The discourse surrounding early film stars really focuses on relationships, courtship, and marriage. While perusing some 1920 issues of Photoplay magazine, I came across a couple articles that discussed the love life of cinema stars. The first article, “The Pickford-Fairbanks Wooing” is in a way parallel to the Lockwood and Lamont example. The article discusses the relationship and romance between to on-screen giants translating to their romance in real life. The article is even previewed with the subtitle, “A story of filmdom’s greatest real life romance”. Another article, ““What Do You Think of These Husbands?”, took a look at the relationship and marriage between Director Harry Beaumont and actress Hazel Daly. It was clear that the public was interested in how Beaumont managed to separate his directorial work from becoming a jealous husband, while directing his wife through romantic scenes.
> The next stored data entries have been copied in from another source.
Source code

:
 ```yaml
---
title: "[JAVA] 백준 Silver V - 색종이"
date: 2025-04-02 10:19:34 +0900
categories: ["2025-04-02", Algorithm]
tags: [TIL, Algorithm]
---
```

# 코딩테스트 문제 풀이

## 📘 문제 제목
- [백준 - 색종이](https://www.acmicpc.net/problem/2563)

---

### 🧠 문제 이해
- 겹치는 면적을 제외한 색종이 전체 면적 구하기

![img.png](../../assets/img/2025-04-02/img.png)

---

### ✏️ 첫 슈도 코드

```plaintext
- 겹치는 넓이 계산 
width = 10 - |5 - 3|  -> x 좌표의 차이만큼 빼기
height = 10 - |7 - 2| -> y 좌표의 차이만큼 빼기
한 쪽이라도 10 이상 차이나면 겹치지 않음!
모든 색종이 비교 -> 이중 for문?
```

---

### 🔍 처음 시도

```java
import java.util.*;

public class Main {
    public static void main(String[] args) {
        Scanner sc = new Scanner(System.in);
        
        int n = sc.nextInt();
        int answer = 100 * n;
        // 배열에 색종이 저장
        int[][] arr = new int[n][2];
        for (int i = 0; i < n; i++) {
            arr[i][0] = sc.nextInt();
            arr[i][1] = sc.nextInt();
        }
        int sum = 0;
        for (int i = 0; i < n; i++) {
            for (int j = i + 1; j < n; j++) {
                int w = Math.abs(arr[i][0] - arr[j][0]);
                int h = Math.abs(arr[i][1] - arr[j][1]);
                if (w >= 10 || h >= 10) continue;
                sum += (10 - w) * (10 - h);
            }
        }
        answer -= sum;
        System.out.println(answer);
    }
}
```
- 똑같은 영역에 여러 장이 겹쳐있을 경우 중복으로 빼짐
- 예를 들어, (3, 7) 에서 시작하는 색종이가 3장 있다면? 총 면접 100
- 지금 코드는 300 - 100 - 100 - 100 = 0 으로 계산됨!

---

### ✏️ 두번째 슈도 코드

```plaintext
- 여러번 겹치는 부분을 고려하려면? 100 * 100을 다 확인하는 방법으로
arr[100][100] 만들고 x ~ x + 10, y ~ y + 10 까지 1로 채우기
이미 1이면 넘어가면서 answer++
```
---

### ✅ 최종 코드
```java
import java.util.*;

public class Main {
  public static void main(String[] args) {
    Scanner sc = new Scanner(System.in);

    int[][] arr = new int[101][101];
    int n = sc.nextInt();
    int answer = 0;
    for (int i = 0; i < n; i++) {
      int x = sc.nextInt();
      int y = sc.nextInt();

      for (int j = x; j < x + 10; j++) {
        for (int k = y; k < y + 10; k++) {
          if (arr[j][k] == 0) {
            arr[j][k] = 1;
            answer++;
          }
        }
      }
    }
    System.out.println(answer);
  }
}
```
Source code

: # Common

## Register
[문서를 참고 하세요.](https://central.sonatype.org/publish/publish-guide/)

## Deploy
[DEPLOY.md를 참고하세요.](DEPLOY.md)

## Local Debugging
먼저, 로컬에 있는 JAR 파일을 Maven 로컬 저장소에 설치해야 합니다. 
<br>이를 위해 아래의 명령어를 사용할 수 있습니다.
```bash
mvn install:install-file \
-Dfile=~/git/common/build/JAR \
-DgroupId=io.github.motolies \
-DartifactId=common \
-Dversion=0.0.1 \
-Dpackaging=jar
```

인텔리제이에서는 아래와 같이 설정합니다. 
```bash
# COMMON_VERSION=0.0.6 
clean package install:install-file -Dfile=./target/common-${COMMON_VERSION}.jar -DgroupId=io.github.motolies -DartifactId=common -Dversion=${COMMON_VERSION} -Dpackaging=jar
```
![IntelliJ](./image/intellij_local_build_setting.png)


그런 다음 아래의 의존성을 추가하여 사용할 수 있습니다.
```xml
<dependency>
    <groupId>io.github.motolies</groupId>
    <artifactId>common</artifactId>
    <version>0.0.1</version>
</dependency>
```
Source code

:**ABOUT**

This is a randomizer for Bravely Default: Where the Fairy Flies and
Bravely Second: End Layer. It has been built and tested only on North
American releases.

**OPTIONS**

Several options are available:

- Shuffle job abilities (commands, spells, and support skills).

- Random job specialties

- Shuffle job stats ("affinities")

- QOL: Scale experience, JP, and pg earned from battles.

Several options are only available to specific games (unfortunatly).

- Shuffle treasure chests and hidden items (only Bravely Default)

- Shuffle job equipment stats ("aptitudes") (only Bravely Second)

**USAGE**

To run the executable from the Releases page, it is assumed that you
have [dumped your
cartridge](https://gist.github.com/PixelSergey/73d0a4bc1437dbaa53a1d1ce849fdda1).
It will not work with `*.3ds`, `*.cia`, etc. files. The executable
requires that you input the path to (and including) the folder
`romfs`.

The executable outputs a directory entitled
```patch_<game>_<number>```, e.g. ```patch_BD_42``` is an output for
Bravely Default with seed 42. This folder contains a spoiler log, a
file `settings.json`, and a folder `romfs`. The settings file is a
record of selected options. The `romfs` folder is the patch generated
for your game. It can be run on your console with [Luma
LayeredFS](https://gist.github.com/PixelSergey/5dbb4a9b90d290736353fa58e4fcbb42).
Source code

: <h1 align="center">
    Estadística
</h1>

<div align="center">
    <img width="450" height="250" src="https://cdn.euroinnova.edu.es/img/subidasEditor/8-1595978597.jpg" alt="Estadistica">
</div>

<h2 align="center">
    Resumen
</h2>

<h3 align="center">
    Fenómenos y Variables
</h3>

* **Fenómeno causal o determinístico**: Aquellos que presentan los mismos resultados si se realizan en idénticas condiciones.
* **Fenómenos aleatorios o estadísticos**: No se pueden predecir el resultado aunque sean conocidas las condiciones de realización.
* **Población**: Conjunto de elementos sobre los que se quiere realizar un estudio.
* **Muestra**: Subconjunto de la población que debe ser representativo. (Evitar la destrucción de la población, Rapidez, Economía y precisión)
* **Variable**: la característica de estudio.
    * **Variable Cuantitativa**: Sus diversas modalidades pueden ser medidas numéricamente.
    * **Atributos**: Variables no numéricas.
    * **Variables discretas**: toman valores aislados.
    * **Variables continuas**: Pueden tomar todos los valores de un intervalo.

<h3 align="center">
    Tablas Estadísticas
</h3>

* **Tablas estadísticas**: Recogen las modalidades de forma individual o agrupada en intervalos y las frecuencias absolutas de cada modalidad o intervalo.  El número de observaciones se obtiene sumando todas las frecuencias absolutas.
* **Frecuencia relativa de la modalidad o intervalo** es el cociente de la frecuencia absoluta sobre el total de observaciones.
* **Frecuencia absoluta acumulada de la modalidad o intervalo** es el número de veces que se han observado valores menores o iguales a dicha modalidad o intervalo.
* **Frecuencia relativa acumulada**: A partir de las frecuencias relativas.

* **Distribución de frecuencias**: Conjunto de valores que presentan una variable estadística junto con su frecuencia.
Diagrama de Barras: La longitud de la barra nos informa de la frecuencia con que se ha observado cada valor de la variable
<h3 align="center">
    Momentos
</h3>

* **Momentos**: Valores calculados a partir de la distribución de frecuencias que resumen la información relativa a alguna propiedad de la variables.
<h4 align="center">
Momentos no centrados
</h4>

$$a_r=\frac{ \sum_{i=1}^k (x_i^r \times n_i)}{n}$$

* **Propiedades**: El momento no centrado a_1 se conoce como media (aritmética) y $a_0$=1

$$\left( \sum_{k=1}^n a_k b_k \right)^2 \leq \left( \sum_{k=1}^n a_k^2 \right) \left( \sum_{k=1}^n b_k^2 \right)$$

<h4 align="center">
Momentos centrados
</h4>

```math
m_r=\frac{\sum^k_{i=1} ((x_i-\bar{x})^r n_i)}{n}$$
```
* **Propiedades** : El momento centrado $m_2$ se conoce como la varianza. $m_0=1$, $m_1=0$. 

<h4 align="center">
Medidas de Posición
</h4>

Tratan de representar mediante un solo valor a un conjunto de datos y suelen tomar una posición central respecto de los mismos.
As early as the 1920’s, the public developed a fascination with the love lives of stars. It is clear from the plethora of gossip columns surrounding Taylor Swift’s latest boy toy or the heated Aniston-Pitt-Jolie love triangle that we are still very much interested in the romantic lives of celebrities. It is also clear that celeb romances continue to foster publicity. Jessica Biel’s recent marriage to Justin Timberlake and decision to take his last name has garnered huge publicity for both Biel and Timberlake’s careers. A star’s life beyond the screen was and remains to be an area of pure fascination for cinema fans.